:: Data ::

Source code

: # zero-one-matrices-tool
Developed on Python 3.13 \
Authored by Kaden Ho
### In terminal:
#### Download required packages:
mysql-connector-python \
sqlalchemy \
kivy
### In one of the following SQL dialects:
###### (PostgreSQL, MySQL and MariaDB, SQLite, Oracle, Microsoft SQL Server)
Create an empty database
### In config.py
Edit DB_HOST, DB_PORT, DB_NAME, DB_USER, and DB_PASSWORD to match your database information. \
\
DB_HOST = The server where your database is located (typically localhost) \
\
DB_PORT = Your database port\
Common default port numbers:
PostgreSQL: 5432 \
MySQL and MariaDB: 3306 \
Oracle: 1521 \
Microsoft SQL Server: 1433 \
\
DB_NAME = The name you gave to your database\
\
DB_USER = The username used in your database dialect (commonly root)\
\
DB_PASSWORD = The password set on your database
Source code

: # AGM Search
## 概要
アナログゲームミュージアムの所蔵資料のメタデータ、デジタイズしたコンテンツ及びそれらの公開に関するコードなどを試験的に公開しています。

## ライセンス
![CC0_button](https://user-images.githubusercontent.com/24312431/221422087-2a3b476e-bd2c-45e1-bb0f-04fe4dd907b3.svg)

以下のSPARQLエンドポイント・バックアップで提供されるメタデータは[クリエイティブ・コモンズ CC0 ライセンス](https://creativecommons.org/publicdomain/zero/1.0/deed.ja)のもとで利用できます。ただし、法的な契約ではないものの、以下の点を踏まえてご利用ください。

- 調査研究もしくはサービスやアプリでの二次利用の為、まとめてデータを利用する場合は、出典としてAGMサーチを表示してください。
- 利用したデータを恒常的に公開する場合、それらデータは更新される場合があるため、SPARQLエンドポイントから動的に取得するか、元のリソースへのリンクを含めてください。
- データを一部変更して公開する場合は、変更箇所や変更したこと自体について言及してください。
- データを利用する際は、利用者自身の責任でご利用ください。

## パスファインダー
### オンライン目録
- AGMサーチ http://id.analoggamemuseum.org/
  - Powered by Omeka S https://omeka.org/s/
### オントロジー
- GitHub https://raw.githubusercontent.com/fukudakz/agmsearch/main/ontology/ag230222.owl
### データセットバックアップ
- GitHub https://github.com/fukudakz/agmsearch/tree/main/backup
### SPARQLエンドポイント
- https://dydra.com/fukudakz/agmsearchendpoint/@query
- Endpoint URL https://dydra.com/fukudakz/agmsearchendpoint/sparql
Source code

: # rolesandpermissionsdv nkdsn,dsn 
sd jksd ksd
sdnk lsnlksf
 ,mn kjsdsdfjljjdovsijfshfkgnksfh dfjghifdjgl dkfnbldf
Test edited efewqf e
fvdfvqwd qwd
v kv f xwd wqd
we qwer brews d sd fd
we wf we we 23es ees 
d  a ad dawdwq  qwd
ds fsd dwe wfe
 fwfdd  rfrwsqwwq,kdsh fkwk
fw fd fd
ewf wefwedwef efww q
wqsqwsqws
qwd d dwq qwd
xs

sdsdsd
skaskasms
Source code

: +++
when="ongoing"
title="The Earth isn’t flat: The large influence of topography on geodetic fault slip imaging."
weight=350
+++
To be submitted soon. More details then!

:::

▶ **Task to carry out**
Go through the records and output them all, word for word.

▶ **Output**
Source code

: # zero-one-matrices-tool
Developed on Python 3.13 \
Authored by Kaden Ho
### In terminal:
#### Download required packages:
mysql-connector-python \
sqlalchemy \
kivy
### In one of the following SQL dialects:
###### (PostgreSQL, MySQL and MariaDB, SQLite, Oracle, Microsoft SQL Server)
Create an empty database
### In config.py
Edit DB_HOST, DB_PORT, DB_NAME, DB_USER, and DB_PASSWORD to match your database information. \
\
DB_HOST = The server where your database is located (typically localhost) \
\
DB_PORT = Your database port\
Common default port numbers:
PostgreSQL: 5432 \
MySQL and MariaDB: 3306 \
Oracle: 1521 \
Microsoft SQL Server: 1433 \
\
DB_NAME = The name you gave to your database\
\
DB_USER = The username used in your database dialect (commonly root)\
\
DB_PASSWORD = The password set on your database
Source code

: # AGM Search
## 概要
アナログゲームミュージアムの所蔵資料のメタデータ、デジタイズしたコンテンツ及びそれらの公開に関するコードなどを試験的に公開しています。

## ライセンス
![CC0_button](https://user-images.githubusercontent.com/24312431/221422087-2a3b476e-bd2c-45e1-bb0f-04fe4dd907b3.svg)

以下のSPARQLエンドポイント・バックアップで提供されるメタデータは[クリエイティブ・コモンズ CC0 ライセンス](https://creativecommons.org/publicdomain/zero/1.0/deed.ja)のもとで利用できます。ただし、法的な契約ではないものの、以下の点を踏まえてご利用ください。

- 調査研究もしくはサービスやアプリでの二次利用の為、まとめてデータを利用する場合は、出典としてAGMサーチを表示してください。
- 利用したデータを恒常的に公開する場合、それらデータは更新される場合があるため、SPARQLエンドポイントから動的に取得するか、元のリソースへのリンクを含めてください。
- データを一部変更して公開する場合は、変更箇所や変更したこと自体について言及してください。
- データを利用する際は、利用者自身の責任でご利用ください。

## パスファインダー
### オンライン目録
- AGMサーチ http://id.analoggamemuseum.org/
  - Powered by Omeka S https://omeka.org/s/
### オントロジー
- GitHub https://raw.githubusercontent.com/fukudakz/agmsearch/main/ontology/ag230222.owl
### データセットバックアップ
- GitHub https://github.com/fukudakz/agmsearch/tree/main/backup
### SPARQLエンドポイント
- https://dydra.com/fukudakz/agmsearchendpoint/@query
- Endpoint URL https://dydra.com/fukudakz/agmsearchendpoint/sparql
Source code

: # rolesandpermissionsdv nkdsn,dsn 
sd jksd ksd
sdnk lsnlksf
 ,mn kjsdsdfjljjdovsijfshfkgnksfh dfjghifdjgl dkfnbldf
Test edited efewqf e
fvdfvqwd qwd
v kv f xwd wqd
we qwer brews d sd fd
we wf we we 23es ees 
d  a ad dawdwq  qwd
ds fsd dwe wfe
 fwfdd  rfrwsqwwq,kdsh fkwk
fw fd fd
ewf wefwedwef efww q
wqsqwsqws
qwd d dwq qwd
xs

sdsdsd
skaskasms
Source code

: +++
when="ongoing"
title="The Earth isn’t flat: The large influence of topography on geodetic fault slip imaging."
weight=350
+++
To be submitted soon. More details then!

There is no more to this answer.